自分の知識の及ばないことがあることを知っているから、未知なるものを知りたいと思うし、理解できなくてもそうかもしれないと思ったりもします。ただ、最悪なのは、自分で考えないで聞いたことを自分で咀嚼せずに信じるということだと思います。確かに最初はわけがわからないので素直に言うとおりにしていればいいのですが、自分で考えなければいつか限界がきますし、自分で解決する練習をしていないため、次から次に訪れる課題を打破することができません。
広く知れ渡っているプロスペクト理論ですが、今では常識となっていて、誰も疑う余地のない理論であると思います。「損小利大でなければ、トレードにおいてトータルでプラスにすることができない。」確かにその通りです。要は損切りよりも利確の方が大きくできれば、勝率が50%以下であっても利益を残せるということです。ただ、仮に勝率が高ければ、損大利小であっても利益は残るでしょうが、これで勝てるという話はあまり聞いたことがありませんし、損切りを大きく設定するということなので、当然含み損を大きく抱えることが日常的に起こります。損切り幅を納得して決めていても、その含み損に耐えられるかどうかは、個人差によるのでしょうが、私の場合は、耐えられないので、高勝率であっても損大利小の手法は自分には向いていないことが自分でわかっています。
損小利大がトレードの正しいあり方であるなら、損極小利小であってもいいわけです。
別の例を挙げてみましょう。どの時間足をエントリー用のチャートに設定するかですが、それは人それぞれです。1分足だから悪いとか週足だからいいとかというものではありませんが、多くの人が何かに縛られているような気がします。
画像は、両方ともユロドルで左が1時間足で、右が週足です。右の週足は今日12/4現在のものですが、今の状況に似た1時間チャートが左の1時足チャートで今年の4月中旬頃のものです。両方とも、下降局面からネックラインが引け、ローソクがネックラインに落ちてきたところを拾い上げるようにエントリーできます。

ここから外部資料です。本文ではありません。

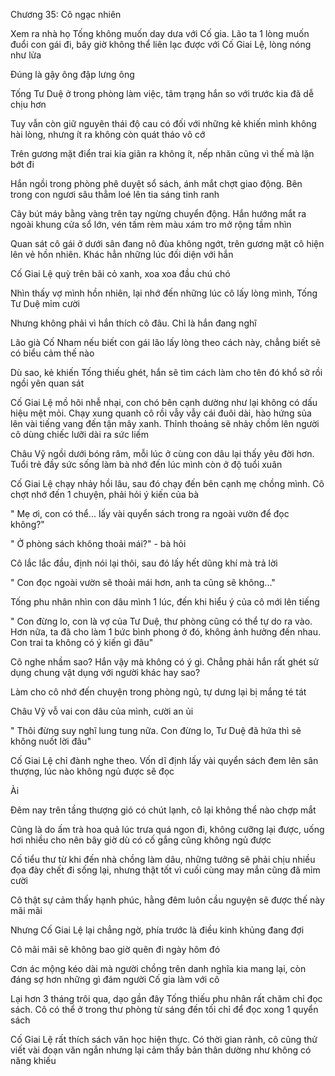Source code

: 




Chương 35: Cô ngạc nhiên


Xem ra nhà họ Tống không muốn day dưa với Cố gia. Lão ta 1 lòng muốn đuổi con gái đi, bây giờ không thể liên lạc được với Cố Giai Lệ, lòng nóng như lửa

Đúng là gậy ông đập lưng ông

Tống Tư Duệ ở trong phòng làm việc, tâm trạng hắn so với trước kia đã dễ chịu hơn

Tuy vẫn còn giữ nguyên thái độ cau có đối với những kẻ khiến mình không hài lòng, nhưng ít ra không còn quát tháo vô cớ

Trên gương mặt điển trai kia giãn ra không ít, nếp nhăn cũng vì thế mà lặn bớt đi

Hắn ngồi trong phòng phê duyệt sổ sách, ánh mắt chợt giao động. Bên trong con ngươi sâu thẳm loé lên tia sáng tinh ranh

Cây bút máy bằng vàng trên tay ngừng chuyển động. Hắn hướng mắt ra ngoài khung cửa sổ lớn, vén tấm rèm màu xám tro mở rộng tầm nhìn

Quan sát cô gái ở dưới sân đang nô đùa không ngớt, trên gương mặt cô hiện lên vẻ hồn nhiên. Khác hẳn những lúc đối diện với hắn



Cố Giai Lệ quỳ trên bãi cỏ xanh, xoa xoa đầu chú chó

Nhìn thấy vợ mình hồn nhiên, lại nhớ đến những lúc cô lấy lòng mình, Tống Tư Duệ mỉm cười

Nhưng không phải vì hắn thích cô đâu. Chỉ là hắn đang nghĩ

Lão già Cố Nham nếu biết con gái lão lấy lòng theo cách này, chẳng biết sẽ có biểu cảm thế nào

Dù sao, kẻ khiến Tống thiếu ghét, hắn sẽ tìm cách làm cho tên đó khổ sở rồi ngồi yên quan sát

Cố Giai Lệ mồ hôi nhễ nhại, con chó bên cạnh dường như lại không có dấu hiệu mệt mỏi. Chạy xung quanh cô rồi vẫy vẫy cái đuôi dài, hào hứng sủa lên vài tiếng vang đến tận mây xanh. Thỉnh thoảng sẽ nhảy chồm lên người cô dùng chiếc lưỡi dài ra sức liếm

Châu Vỹ ngồi dưới bóng râm, mỗi lúc ở cùng con dâu lại thấy yêu đời hơn. Tuổi trẻ đầy sức sống làm bà nhớ đến lúc mình còn ở độ tuổi xuân

Cố Giai Lệ chạy nhảy hồi lâu, sau đó chạy đến bên cạnh mẹ chồng mình. Cô chợt nhớ đến 1 chuyện, phải hỏi ý kiến của bà

" Mẹ ơi, con có thể... lấy vài quyển sách trong ra ngoài vườn để đọc không?"

" Ở phòng sách không thoải mái?" - bà hỏi

Cô lắc lắc đầu, định nói lại thôi, sau đó lấy hết dũng khí mà trả lời



" Con đọc ngoài vườn sẽ thoải mái hơn, anh ta cũng sẽ không..."

Tống phu nhân nhìn con dâu mình 1 lúc, đến khi hiểu ý của cô mới lên tiếng

" Con đừng lo, con là vợ của Tư Duệ, thư phòng cũng có thể tự do ra vào. Hơn nữa, ta đã cho làm 1 bức bình phong ở đó, không ảnh hưởng đến nhau. Con trai ta không có ý kiến gì đâu"

Cô nghe nhầm sao? Hắn vậy mà không có ý gì. Chẳng phải hắn rất ghét sử dụng chung vật dụng với người khác hay sao?

Làm cho cô nhớ đến chuyện trong phòng ngủ, tự dưng lại bị mắng té tát

Châu Vỹ vỗ vai con dâu của mình, cười an ủi

" Thôi đừng suy nghĩ lung tung nữa. Con đừng lo, Tư Duệ đã hứa thì sẽ không nuốt lời đâu"

Cố Giai Lệ chỉ đành nghe theo. Vốn dĩ định lấy vài quyển sách đem lên sân thượng, lúc nào không ngủ được sẽ đọc

Ài

Đêm nay trên tầng thượng gió có chút lạnh, cô lại không thể nào chợp mắt



Cũng là do ấm trà hoa quả lúc trưa quá ngon đi, không cưỡng lại được, uống hơi nhiều cho nên bây giờ dù có cố gắng cũng không ngủ được

Cố tiểu thư từ khi đến nhà chồng làm dâu, những tưởng sẽ phải chịu nhiều đọa đày chết đi sống lại, nhưng thật tốt vì cuối cùng may mắn cũng đã mỉm cười

Cô thật sự cảm thấy hạnh phúc, hằng đêm luôn cầu nguyện sẽ được thế này mãi mãi

Nhưng Cố Giai Lệ lại chẳng ngờ, phía trước là điều kinh khủng đang đợi

Cô mãi mãi sẽ không bao giờ quên đi ngày hôm đó

Cơn ác mộng kéo dài mà người chồng trên danh nghĩa kia mang lại, còn đáng sợ hơn những gì đám người Cố gia làm với cô

Lại hơn 3 tháng trôi qua, dạo gần đây Tống thiếu phu nhân rất chăm chỉ đọc sách. Cô có thể ở trong thư phòng từ sáng đến tối chỉ để đọc xong 1 quyển sách

Cố Giai Lệ rất thích sách văn học hiện thực. Có thời gian rảnh, cô cũng thử viết vài đoạn văn ngắn nhưng lại cảm thấy bản thân dường như không có năng khiếu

背景を理解して週足をエントリーチャートにしてそこでエントリーしてはいけないんですか?
背景を理解して1時間足をエントリーチャートにしてそこで、エントリーしてはいけないんですか?
当然、5分足でも1分足でも同じような場面はたくさんあります。自分がエントリー基準としているパターンであれば、どの時間足であっても正解です。
勿論、背景ありきですが、どの時間足でも同じことが起こるのなら、どの時間足をエントリー基準のチャートに設定して、エントリーしてもいいわけです。週足だとチャンスが少ないので、日足に、それでも少ないと思えば4時間足→1時間足→15分足→5分足→1分足→ティック。 となりますが、週足をエントリーチャートにしている人からすれば、1時間足の細かいエントリーはできないでしょうし、1時間足をエントリーチャートにしている人からすれば、1分足チャートなんて言語道断でしょう。買いでも売りでも要領よく獲れるトレーダーは、複数チャートをエントリーチャートにできるのではないかと思います。ただ、そのトレーダーはどこの波を獲りにいっているかの自覚はあるはずです。
世の中には知らないことだらけですが、だからといって自分で考えることを放棄したなら、楽かもしれませんが、死ぬまで騙され続ける下僕から脱却できないかもしれません。